**Dataset entries**

* * * *

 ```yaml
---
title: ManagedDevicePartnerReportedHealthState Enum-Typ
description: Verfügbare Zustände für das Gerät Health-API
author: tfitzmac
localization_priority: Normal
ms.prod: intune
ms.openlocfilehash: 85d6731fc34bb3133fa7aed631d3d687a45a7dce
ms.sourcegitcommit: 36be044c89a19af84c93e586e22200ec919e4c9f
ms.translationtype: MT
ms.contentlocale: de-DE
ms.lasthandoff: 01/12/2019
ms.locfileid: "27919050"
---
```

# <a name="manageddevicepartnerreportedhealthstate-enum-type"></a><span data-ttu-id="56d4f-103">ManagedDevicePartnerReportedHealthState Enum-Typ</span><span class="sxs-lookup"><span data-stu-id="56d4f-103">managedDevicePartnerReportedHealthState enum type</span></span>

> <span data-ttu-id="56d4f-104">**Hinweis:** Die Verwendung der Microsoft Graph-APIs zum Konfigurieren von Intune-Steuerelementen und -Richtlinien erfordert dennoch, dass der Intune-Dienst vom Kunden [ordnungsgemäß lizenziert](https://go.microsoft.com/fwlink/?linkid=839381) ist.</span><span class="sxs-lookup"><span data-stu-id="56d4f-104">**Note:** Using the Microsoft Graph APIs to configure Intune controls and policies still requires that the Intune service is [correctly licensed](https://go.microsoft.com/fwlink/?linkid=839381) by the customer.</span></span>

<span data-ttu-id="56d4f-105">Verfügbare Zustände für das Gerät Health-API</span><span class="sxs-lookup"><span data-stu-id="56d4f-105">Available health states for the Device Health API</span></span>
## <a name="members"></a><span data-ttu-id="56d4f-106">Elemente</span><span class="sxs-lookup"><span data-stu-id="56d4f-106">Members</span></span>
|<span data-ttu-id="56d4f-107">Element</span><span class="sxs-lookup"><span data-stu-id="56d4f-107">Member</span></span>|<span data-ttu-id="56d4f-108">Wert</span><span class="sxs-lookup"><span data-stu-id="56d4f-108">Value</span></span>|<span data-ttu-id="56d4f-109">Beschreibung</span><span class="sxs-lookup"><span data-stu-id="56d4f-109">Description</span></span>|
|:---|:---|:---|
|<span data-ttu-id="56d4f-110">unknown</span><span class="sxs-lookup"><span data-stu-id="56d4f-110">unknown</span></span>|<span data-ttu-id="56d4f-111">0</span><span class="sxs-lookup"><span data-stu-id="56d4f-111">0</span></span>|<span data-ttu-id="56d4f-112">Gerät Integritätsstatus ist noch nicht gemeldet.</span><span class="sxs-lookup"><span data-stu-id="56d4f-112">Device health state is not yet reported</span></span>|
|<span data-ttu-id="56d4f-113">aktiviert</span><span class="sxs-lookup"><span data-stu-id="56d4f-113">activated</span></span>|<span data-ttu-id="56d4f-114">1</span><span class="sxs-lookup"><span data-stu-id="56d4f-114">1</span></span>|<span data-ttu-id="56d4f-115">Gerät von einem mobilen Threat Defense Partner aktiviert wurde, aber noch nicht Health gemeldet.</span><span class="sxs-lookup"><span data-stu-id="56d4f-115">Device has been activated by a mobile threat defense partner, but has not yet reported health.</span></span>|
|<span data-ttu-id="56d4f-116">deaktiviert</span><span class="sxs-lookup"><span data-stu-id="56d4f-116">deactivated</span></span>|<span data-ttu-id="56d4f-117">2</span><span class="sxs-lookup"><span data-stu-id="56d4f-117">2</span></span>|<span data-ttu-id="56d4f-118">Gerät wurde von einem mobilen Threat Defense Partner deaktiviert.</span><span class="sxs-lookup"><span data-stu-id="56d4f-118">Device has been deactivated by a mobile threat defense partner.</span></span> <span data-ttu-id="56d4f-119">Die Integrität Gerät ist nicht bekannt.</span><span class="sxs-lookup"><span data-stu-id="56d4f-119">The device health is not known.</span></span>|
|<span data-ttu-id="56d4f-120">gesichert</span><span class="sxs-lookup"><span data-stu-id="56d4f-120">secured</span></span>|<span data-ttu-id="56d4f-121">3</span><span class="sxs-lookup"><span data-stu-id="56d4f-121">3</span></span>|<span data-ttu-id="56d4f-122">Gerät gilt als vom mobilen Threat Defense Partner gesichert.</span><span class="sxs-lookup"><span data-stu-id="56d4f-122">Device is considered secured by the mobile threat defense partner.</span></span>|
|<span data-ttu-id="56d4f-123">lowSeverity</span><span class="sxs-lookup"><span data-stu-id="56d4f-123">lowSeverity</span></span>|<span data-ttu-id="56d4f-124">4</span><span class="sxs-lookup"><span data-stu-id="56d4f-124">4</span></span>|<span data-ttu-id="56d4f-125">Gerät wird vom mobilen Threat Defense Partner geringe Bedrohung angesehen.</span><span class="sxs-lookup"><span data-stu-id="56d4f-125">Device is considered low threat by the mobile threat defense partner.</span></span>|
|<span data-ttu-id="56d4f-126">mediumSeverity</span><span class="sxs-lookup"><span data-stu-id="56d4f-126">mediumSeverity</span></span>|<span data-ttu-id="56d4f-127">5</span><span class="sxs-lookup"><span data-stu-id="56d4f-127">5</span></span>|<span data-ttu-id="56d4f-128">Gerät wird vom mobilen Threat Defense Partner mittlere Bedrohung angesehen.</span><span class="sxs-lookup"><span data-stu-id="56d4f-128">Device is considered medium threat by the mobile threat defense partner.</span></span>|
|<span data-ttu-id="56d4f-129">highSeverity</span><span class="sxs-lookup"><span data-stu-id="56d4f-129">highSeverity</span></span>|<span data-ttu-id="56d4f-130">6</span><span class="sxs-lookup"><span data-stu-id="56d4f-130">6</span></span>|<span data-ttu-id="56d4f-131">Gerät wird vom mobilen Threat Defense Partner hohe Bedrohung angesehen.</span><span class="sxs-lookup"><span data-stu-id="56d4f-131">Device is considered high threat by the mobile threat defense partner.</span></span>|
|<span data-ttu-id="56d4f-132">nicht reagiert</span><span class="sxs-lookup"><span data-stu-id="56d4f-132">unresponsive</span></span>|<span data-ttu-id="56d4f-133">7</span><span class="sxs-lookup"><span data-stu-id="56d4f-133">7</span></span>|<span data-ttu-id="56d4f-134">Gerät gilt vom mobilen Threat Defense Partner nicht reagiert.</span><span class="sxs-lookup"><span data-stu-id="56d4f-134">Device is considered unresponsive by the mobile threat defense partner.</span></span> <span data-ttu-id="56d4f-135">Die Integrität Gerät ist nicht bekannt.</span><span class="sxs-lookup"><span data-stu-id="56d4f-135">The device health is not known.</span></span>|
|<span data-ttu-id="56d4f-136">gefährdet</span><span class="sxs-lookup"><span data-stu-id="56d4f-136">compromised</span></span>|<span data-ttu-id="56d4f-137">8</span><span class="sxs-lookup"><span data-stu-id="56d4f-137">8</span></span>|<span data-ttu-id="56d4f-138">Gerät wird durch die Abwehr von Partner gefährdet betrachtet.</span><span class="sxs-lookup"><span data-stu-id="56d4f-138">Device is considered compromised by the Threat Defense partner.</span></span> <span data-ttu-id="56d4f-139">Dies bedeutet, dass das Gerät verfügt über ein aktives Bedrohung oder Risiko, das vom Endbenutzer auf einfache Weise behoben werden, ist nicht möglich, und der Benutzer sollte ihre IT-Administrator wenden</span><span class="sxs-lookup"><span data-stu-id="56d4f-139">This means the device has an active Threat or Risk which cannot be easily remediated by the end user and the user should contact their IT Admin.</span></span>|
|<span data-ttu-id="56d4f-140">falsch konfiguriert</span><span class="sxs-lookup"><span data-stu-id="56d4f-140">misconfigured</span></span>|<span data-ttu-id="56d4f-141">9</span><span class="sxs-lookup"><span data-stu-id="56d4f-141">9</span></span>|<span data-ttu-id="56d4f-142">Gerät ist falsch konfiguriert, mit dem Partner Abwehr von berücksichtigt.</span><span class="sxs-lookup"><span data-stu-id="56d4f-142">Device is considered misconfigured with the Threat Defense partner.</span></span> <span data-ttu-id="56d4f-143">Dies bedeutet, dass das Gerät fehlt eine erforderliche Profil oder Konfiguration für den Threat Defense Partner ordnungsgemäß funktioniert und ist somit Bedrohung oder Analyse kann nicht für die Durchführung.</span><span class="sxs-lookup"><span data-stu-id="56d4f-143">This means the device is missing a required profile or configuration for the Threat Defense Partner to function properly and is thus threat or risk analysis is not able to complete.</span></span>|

* * * *

From the records, determine the number of lines holding the word "name", and state that number only.

2